There have been uncertainties in the country as well...for example, the unseasonal rains in October and November which affected the vegetable production and caused a spike in vegetable prices.

Almost every analyst or institution which looks at Indian GDP number, when the year began, the picture was looking different. But during the course of the year...the incoming data has really fluctuated and changed throughout the year. So this year has been a very unusual year. We are looking at our internal models and NowCasting models and we are making an effort to see how we can further improve upon it.

But it is not a case that something did not come on our radar in the beginning and has now cropped up. The incoming data on our radar has fluctuated so much that naturally, the conclusion we have drawn also fluctuates.

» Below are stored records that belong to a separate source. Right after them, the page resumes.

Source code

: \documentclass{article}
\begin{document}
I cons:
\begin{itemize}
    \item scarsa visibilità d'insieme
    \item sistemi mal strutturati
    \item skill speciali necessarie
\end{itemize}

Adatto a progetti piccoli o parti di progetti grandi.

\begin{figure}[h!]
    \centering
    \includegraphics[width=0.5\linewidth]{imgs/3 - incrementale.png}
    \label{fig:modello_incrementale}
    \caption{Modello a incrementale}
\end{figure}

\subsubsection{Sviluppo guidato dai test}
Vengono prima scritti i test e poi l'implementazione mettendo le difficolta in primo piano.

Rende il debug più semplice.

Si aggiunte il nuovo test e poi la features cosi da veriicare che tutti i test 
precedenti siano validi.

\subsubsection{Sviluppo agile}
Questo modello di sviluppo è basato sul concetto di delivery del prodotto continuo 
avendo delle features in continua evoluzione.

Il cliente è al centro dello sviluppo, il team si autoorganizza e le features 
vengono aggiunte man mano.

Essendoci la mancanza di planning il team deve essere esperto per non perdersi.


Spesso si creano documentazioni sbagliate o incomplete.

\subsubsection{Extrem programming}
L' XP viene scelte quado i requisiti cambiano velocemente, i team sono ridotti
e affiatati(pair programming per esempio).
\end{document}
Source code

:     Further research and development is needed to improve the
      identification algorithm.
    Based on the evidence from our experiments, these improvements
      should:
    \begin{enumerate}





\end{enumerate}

When do you see growth coming back? Also what is your take on fiscal deficit?

There are some green shoots visible. But it is important that we wait and see whether these green shoots are getting sustained over a period of two quarters or so before we reach a conclusion. It would be premature to just see a green shoot and reach a conclusion. One has to see whether these green shoots are visible or not.

The final fiscal number will now come in the Budget. On the fiscal side, the government has announced that they will not go for any additional borrowing and they will stick to the fiscal deficit. But there is a GST (Goods and Service Tax) shortfall which has been getting reported and then there would be an impact because of the corporate tax reduction. It would appear that at the moment government is giving an extra push to disinvestment. I think the Budget will give greater clarity on fiscal deficit.

Just as commercial banks had an asset quality review in 2015, is there need for a similar exercise for NBFCs and UCBs?

We are monitoring the top 50 NBFCs, which represent roughly 75 per cent of the aggregate balance-sheet of all the NBFCs. So, we are doing close supervision. We are aware of the problems and our teams are working with the promoters and managements of those NBFCs to set right the vulnerabilities and deficiencies.

Where additional capital has to be brought in by them, we are telling them that they need to bring in additional capital. Where we find that they have to, sort of, be cautious with regard to further lending, we are advising caution. And unplanned expansion of the balance sheet also, wherever required, we are telling them that they need to exercise caution. It’s only where we see a vulnerability (the RBI is doing this). So, therefore, with the close supervision, we are addressing all the issues which should be of concern.

Reporting (regulatory) for NBFCs has increased. We have also brought in norms like the requirement of appointing a Chief Risk Officer and prescribed liquidity coverage ratio. And other regulatory measures are under consideration. But we will deal with those regulatory measures in a very calibrated manner so that whatever additional measures we take, it does not disrupt the process of revival of the NBFCs.

We want to ensure that the NBFC sector becomes stable. Post IL&FS, there were a lot of question marks about the stability of the NBFC sector and our first focus is to ensure that the NBFC sector is stable. Financial stability is our responsibility. And along with stability, of course, flow of credit to NBFC sector and from NBFC sector to end borrowers is important.

In the case of UCBs, we will come out with certain additional regulatory measures, shortly. We are now making them a part of our CRLIC (Central Repository of Information on Large Credits) system. We have prescribed a certain cyber-security framework which they must follow. Other regulatory guidelines relating to their single exposure will also follow.